How To Prevent Network Downtime and Calculate Its Cost


May 22, 2018 by Siobhan Climer

Network downtime got you down? You aren’t alone.

According to the Ponemon Institute’s annual report, the average cost of unplanned outages is $8,850 per minute. PER MINUTE. True, the variance is significant, ranging from $137 to $17,244. But the takeaway is that no matter the size of your business, production outages affects the bottom line. What do you do when these failures arise? How can you prevent them – and the associated enormous loss in productivity and revenue – in the future? The good news is that network downtime is preventable.
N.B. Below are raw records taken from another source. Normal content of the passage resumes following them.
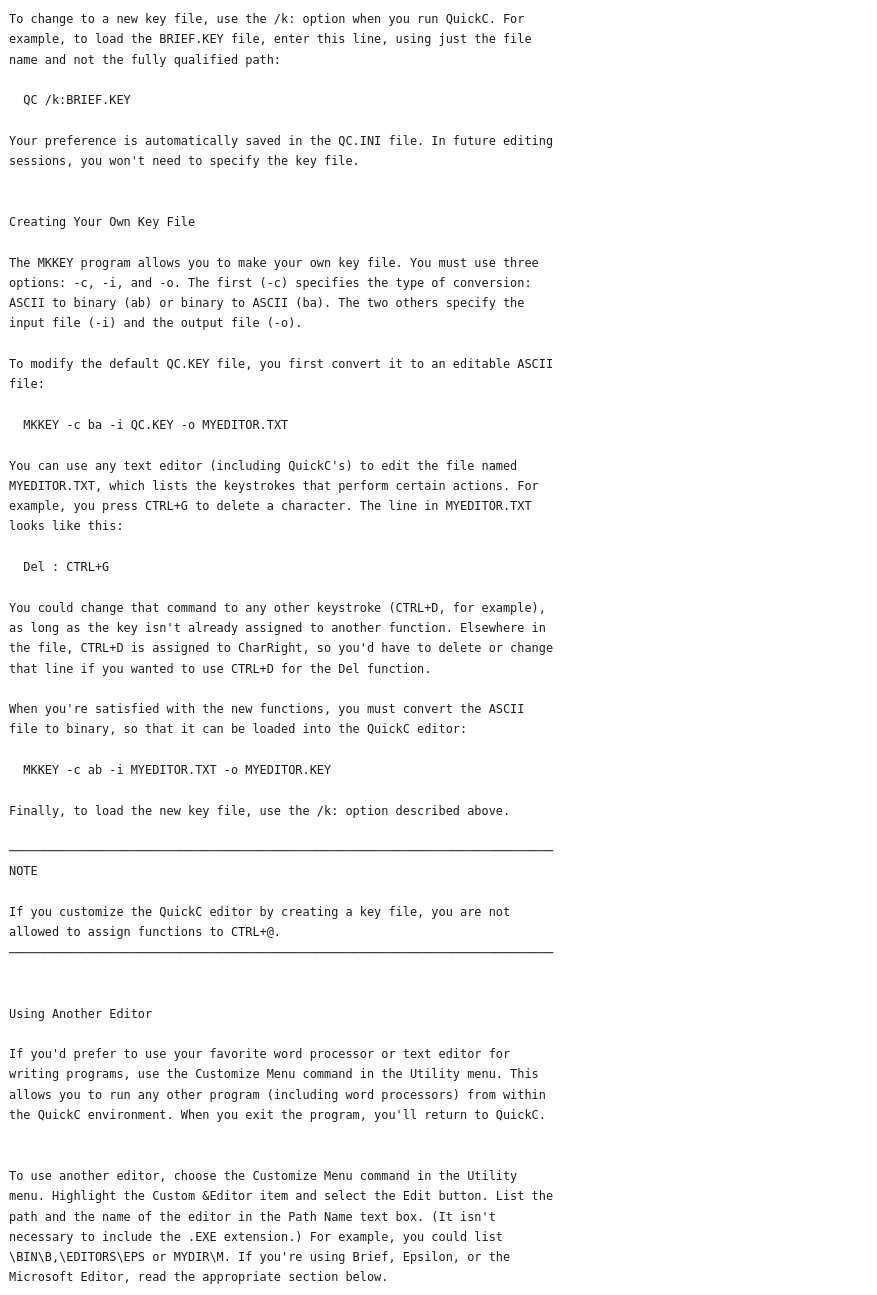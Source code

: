 	To change to a new key file, use the /k: option when you run QuickC. For
	example, to load the BRIEF.KEY file, enter this line, using just the file
	name and not the fully qualified path:
	
	  QC /k:BRIEF.KEY
	
	Your preference is automatically saved in the QC.INI file. In future editing
	sessions, you won't need to specify the key file.
	
	
	Creating Your Own Key File
	
	The MKKEY program allows you to make your own key file. You must use three
	options: -c, -i, and -o. The first (-c) specifies the type of conversion:
	ASCII to binary (ab) or binary to ASCII (ba). The two others specify the
	input file (-i) and the output file (-o).
	
	To modify the default QC.KEY file, you first convert it to an editable ASCII
	file:
	
	  MKKEY -c ba -i QC.KEY -o MYEDITOR.TXT
	
	You can use any text editor (including QuickC's) to edit the file named
	MYEDITOR.TXT, which lists the keystrokes that perform certain actions. For
	example, you press CTRL+G to delete a character. The line in MYEDITOR.TXT
	looks like this:
	
	  Del : CTRL+G
	
	You could change that command to any other keystroke (CTRL+D, for example),
	as long as the key isn't already assigned to another function. Elsewhere in
	the file, CTRL+D is assigned to CharRight, so you'd have to delete or change
	that line if you wanted to use CTRL+D for the Del function.
	
	When you're satisfied with the new functions, you must convert the ASCII
	file to binary, so that it can be loaded into the QuickC editor:
	
	  MKKEY -c ab -i MYEDITOR.TXT -o MYEDITOR.KEY
	
	Finally, to load the new key file, use the /k: option described above.
	
	────────────────────────────────────────────────────────────────────────────
	NOTE
	
	If you customize the QuickC editor by creating a key file, you are not
	allowed to assign functions to CTRL+@.
	────────────────────────────────────────────────────────────────────────────
	
	
	Using Another Editor
	
	If you'd prefer to use your favorite word processor or text editor for
	writing programs, use the Customize Menu command in the Utility menu. This
	allows you to run any other program (including word processors) from within
	the QuickC environment. When you exit the program, you'll return to QuickC.
	
	
	To use another editor, choose the Customize Menu command in the Utility
	menu. Highlight the Custom &Editor item and select the Edit button. List the
	path and the name of the editor in the Path Name text box. (It isn't
	necessary to include the .EXE extension.) For example, you could list
	\BIN\B,\EDITORS\EPS or MYDIR\M. If you're using Brief, Epsilon, or the
	Microsoft Editor, read the appropriate section below.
network downtime cost unplanned outages
* Adopted from the 2016 Ponemon Institute Cost of Data Center Outages report.


What Is Network Downtime?


As a quick refresher, a network is the multitude of devices that connect with one another in an environment (either a wide-area network (WAN) or a local-area network (LAN)). This network includes the desktop computers, laptops, tablets, smartphones, televisions, and even smart appliances and electronics that communicate with each other.

Downtime is when a part of that network fails. It can be limited to a few systems, or it can encompass the entire environment. Either way, downtime refers to the time that the network (or any system) is unable to perform its job.
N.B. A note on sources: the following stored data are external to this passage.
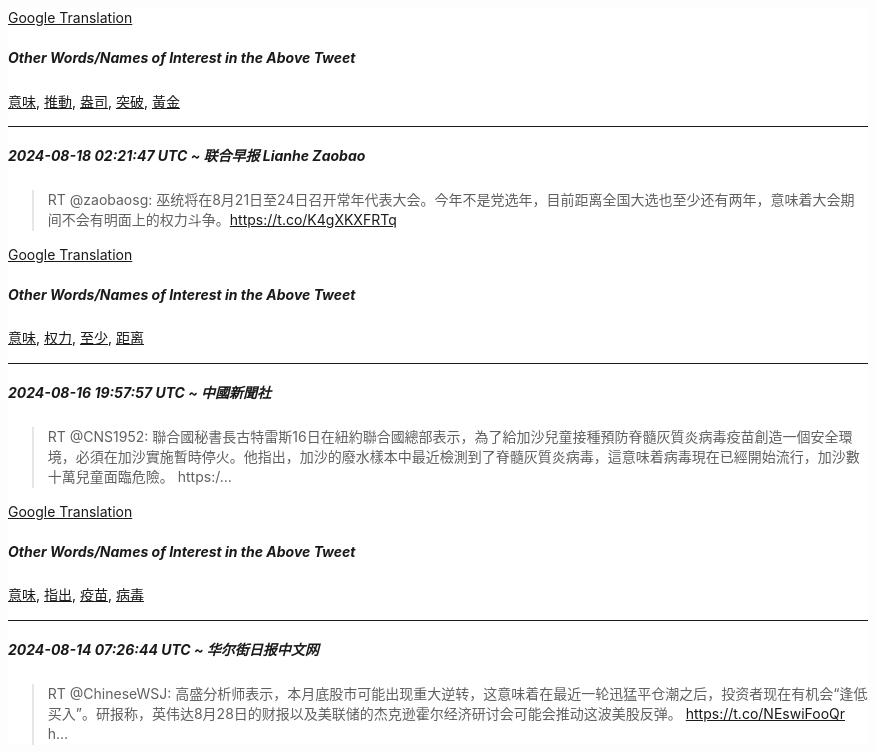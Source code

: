 [Google Translation](https://translate.google.com/?hi=en&tab=TT&sl=zh-CN&tl=en&op=translate&text=RT+%40CNS1952%3A+%E3%80%90%E8%AA%B0%E5%9C%A8%E6%8E%A8%E5%8B%95%E9%87%91%E5%83%B9%E6%9A%B4%E6%BC%B2%E3%80%91%E5%8F%B2%E4%B8%8A%E9%A6%96%E6%AC%A1%EF%BC%81%E6%AF%8F%E6%A0%B9%E9%87%91%E6%A2%9D%E5%83%B9%E5%80%BC%E7%AA%81%E7%A0%B4100%E8%90%AC%E7%BE%8E%E5%85%83%E3%80%82%E8%BF%91%E6%97%A5%EF%BC%8C%E5%80%AB%E6%95%A6%E9%BB%83%E9%87%91%E7%8F%BE%E8%B2%A8%E5%83%B9%E6%A0%BC%E7%AA%81%E7%A0%B4%E6%AF%8F%E7%9B%8E%E5%8F%B82500%E7%BE%8E%E5%85%83%EF%BC%8C%E5%89%B5%E4%B8%8B%E6%AD%B7%E5%8F%B2%E6%96%B0%E9%AB%98%E3%80%82%E7%94%B1%E6%96%BC%E9%87%91%E6%A2%9D%E7%9A%84%E6%A8%99%E6%BA%96%E9%87%8D%E9%87%8F%E9%80%9A%E5%B8%B8%E7%B4%84400%E9%87%91%E8%A1%A1%E7%9B%8E%E5%8F%B8%EF%BC%8C%E9%80%99%E6%84%8F%E5%91%B3%E7%9D%80%EF%BC%8C%E6%AF%8F%E6%A0%B9%E9%87%91%E6%A2%9D%E5%8F%AF%E6%8F%9B%E5%8F%96%E8%B6%85%E7%99%BE%E8%90%AC%E7%BE%8E%E5%85%83%E3%80%82%E9%87%91%E6%A2%9D%E5%83%B9%E5%80%BC%E9%81%94%E5%88%B0%E6%AD%B7%E5%8F%B2%E6%80%A7%E9%AB%98%E4%BD%8D%E8%83%8C%E5%BE%8C%EF%BC%8C%E6%98%AF%E5%9C%8B%E9%9A%9B%E9%87%91%E5%83%B9%E7%9A%84%E7%AA%81%E9%A3%9B%E7%8C%9B%E9%80%B2%E3%80%82%EF%BC%88%23%E4%B8%89%E2%80%A6)
##### Other Words/Names of Interest in the Above Tweet
[意味](意味.md), [推動](推動.md), [盎司](盎司.md), [突破](突破.md), [黃金](黃金.md)
___
##### 2024-08-18 02:21:47 UTC ~ 联合早报 Lianhe Zaobao
> RT @zaobaosg: 巫统将在8月21日至24日召开常年代表大会。今年不是党选年，目前距离全国大选也至少还有两年，意味着大会期间不会有明面上的权力斗争。https://t.co/K4gXKXFRTq

[Google Translation](https://translate.google.com/?hi=en&tab=TT&sl=zh-CN&tl=en&op=translate&text=RT+%40zaobaosg%3A+%E5%B7%AB%E7%BB%9F%E5%B0%86%E5%9C%A88%E6%9C%8821%E6%97%A5%E8%87%B324%E6%97%A5%E5%8F%AC%E5%BC%80%E5%B8%B8%E5%B9%B4%E4%BB%A3%E8%A1%A8%E5%A4%A7%E4%BC%9A%E3%80%82%E4%BB%8A%E5%B9%B4%E4%B8%8D%E6%98%AF%E5%85%9A%E9%80%89%E5%B9%B4%EF%BC%8C%E7%9B%AE%E5%89%8D%E8%B7%9D%E7%A6%BB%E5%85%A8%E5%9B%BD%E5%A4%A7%E9%80%89%E4%B9%9F%E8%87%B3%E5%B0%91%E8%BF%98%E6%9C%89%E4%B8%A4%E5%B9%B4%EF%BC%8C%E6%84%8F%E5%91%B3%E7%9D%80%E5%A4%A7%E4%BC%9A%E6%9C%9F%E9%97%B4%E4%B8%8D%E4%BC%9A%E6%9C%89%E6%98%8E%E9%9D%A2%E4%B8%8A%E7%9A%84%E6%9D%83%E5%8A%9B%E6%96%97%E4%BA%89%E3%80%82https%3A%2F%2Ft.co%2FK4gXKXFRTq)
##### Other Words/Names of Interest in the Above Tweet
[意味](意味.md), [权力](权力.md), [至少](至少.md), [距离](距离.md)
___
##### 2024-08-16 19:57:57 UTC ~ 中國新聞社
> RT @CNS1952: 聯合國秘書長古特雷斯16日在紐約聯合國總部表示，為了給加沙兒童接種預防脊髓灰質炎病毒疫苗創造一個安全環境，必須在加沙實施暫時停火。他指出，加沙的廢水樣本中最近檢測到了脊髓灰質炎病毒，這意味着病毒現在已經開始流行，加沙數十萬兒童面臨危險。 https:/…

[Google Translation](https://translate.google.com/?hi=en&tab=TT&sl=zh-CN&tl=en&op=translate&text=RT+%40CNS1952%3A+%E8%81%AF%E5%90%88%E5%9C%8B%E7%A7%98%E6%9B%B8%E9%95%B7%E5%8F%A4%E7%89%B9%E9%9B%B7%E6%96%AF16%E6%97%A5%E5%9C%A8%E7%B4%90%E7%B4%84%E8%81%AF%E5%90%88%E5%9C%8B%E7%B8%BD%E9%83%A8%E8%A1%A8%E7%A4%BA%EF%BC%8C%E7%82%BA%E4%BA%86%E7%B5%A6%E5%8A%A0%E6%B2%99%E5%85%92%E7%AB%A5%E6%8E%A5%E7%A8%AE%E9%A0%90%E9%98%B2%E8%84%8A%E9%AB%93%E7%81%B0%E8%B3%AA%E7%82%8E%E7%97%85%E6%AF%92%E7%96%AB%E8%8B%97%E5%89%B5%E9%80%A0%E4%B8%80%E5%80%8B%E5%AE%89%E5%85%A8%E7%92%B0%E5%A2%83%EF%BC%8C%E5%BF%85%E9%A0%88%E5%9C%A8%E5%8A%A0%E6%B2%99%E5%AF%A6%E6%96%BD%E6%9A%AB%E6%99%82%E5%81%9C%E7%81%AB%E3%80%82%E4%BB%96%E6%8C%87%E5%87%BA%EF%BC%8C%E5%8A%A0%E6%B2%99%E7%9A%84%E5%BB%A2%E6%B0%B4%E6%A8%A3%E6%9C%AC%E4%B8%AD%E6%9C%80%E8%BF%91%E6%AA%A2%E6%B8%AC%E5%88%B0%E4%BA%86%E8%84%8A%E9%AB%93%E7%81%B0%E8%B3%AA%E7%82%8E%E7%97%85%E6%AF%92%EF%BC%8C%E9%80%99%E6%84%8F%E5%91%B3%E7%9D%80%E7%97%85%E6%AF%92%E7%8F%BE%E5%9C%A8%E5%B7%B2%E7%B6%93%E9%96%8B%E5%A7%8B%E6%B5%81%E8%A1%8C%EF%BC%8C%E5%8A%A0%E6%B2%99%E6%95%B8%E5%8D%81%E8%90%AC%E5%85%92%E7%AB%A5%E9%9D%A2%E8%87%A8%E5%8D%B1%E9%9A%AA%E3%80%82+https%3A%2F%E2%80%A6)
##### Other Words/Names of Interest in the Above Tweet
[意味](意味.md), [指出](指出.md), [疫苗](疫苗.md), [病毒](病毒.md)
___
##### 2024-08-14 07:26:44 UTC ~ 华尔街日报中文网
> RT @ChineseWSJ: 高盛分析师表示，本月底股市可能出现重大逆转，这意味着在最近一轮迅猛平仓潮之后，投资者现在有机会“逢低买入”。研报称，英伟达8月28日的财报以及美联储的杰克逊霍尔经济研讨会可能会推动这波美股反弹。 https://t.co/NEswiFooQr h…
Internet Connectivity Increases Risk For Downtime


Everyone’s reliance on the internet for regular business transactions – from small to large size organizations – means the risk for business continuity failure is huge. And the risk floods all industries. Manufacturing. Finance. Healthcare. Education.

Contact centers, which rely on Voice over Internet Protocol (VoIP) and chat systems are a prime example of how internet connectivity transcends industry. In finance, every millisecond matters when making automated trades. Network and internet failures can halt production on the manufacturing floor, costing hundreds of thousands of dollars in lost revenue. These operational costs can be avoided, but first let’s understand how they happen.
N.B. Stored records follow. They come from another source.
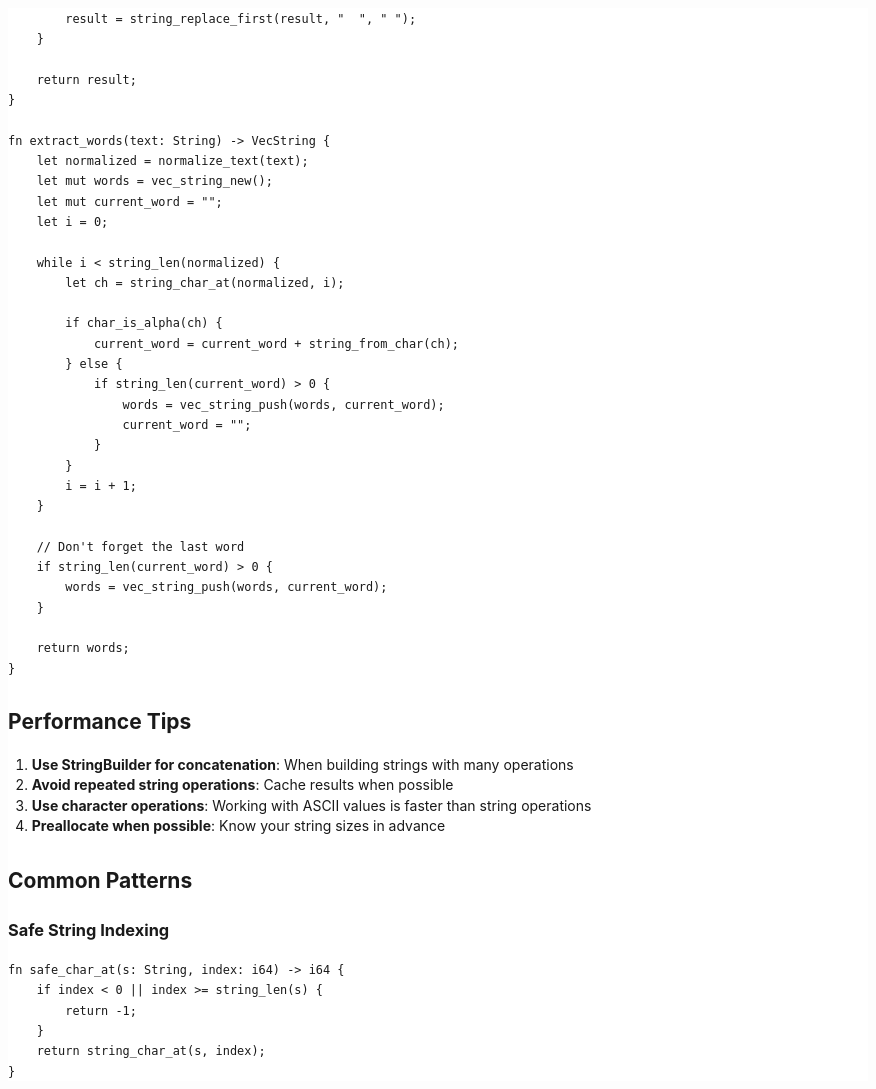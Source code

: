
 ```palladium
        result = string_replace_first(result, "  ", " ");
    }
    
    return result;
}

fn extract_words(text: String) -> VecString {
    let normalized = normalize_text(text);
    let mut words = vec_string_new();
    let mut current_word = "";
    let i = 0;
    
    while i < string_len(normalized) {
        let ch = string_char_at(normalized, i);
        
        if char_is_alpha(ch) {
            current_word = current_word + string_from_char(ch);
        } else {
            if string_len(current_word) > 0 {
                words = vec_string_push(words, current_word);
                current_word = "";
            }
        }
        i = i + 1;
    }
    
    // Don't forget the last word
    if string_len(current_word) > 0 {
        words = vec_string_push(words, current_word);
    }
    
    return words;
}
```

## Performance Tips

1. **Use StringBuilder for concatenation**: When building strings with many operations
2. **Avoid repeated string operations**: Cache results when possible
3. **Use character operations**: Working with ASCII values is faster than string operations
4. **Preallocate when possible**: Know your string sizes in advance

## Common Patterns

### Safe String Indexing
```palladium
fn safe_char_at(s: String, index: i64) -> i64 {
    if index < 0 || index >= string_len(s) {
        return -1;
    }
    return string_char_at(s, index);
}
```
The Causes Of Network Failure


Human error accounts for up to 80% of network failures, according to a recent Gartner study. The reason? The roles most associated with preventing downtime, such as industrial maintenance technicians, are harder to fill. Many of these skilled employees are retiring and highly trained replacements are hard to find. Couple that with the increased complexity of the environments, and the high percentage of human and process errors makes sense. Connected operations that highlight network infrastructure can help prevent downtime, but only when the right people with the right expertise are leveraged appropriately.

Equipment failures account for about 40% of unplanned outages, depending on what systems fall into this category. Poorly ventilated server rooms, UPS system failures, water or heat system breaks, and generator errors combine to form some of the most expensive costs in outages.

Cyber security threats, third-party power outages, and natural disasters all play a smaller role in causing network failures; however, these factors have increasingly larger costs associated with them, especially with the rise of DDoS and ransomware attacks that can bring a thriving business to the brink in one click.


How To Prevent Downtime


Prevention is the best protection against the causes of network downtime. Here’s how to plan ahead.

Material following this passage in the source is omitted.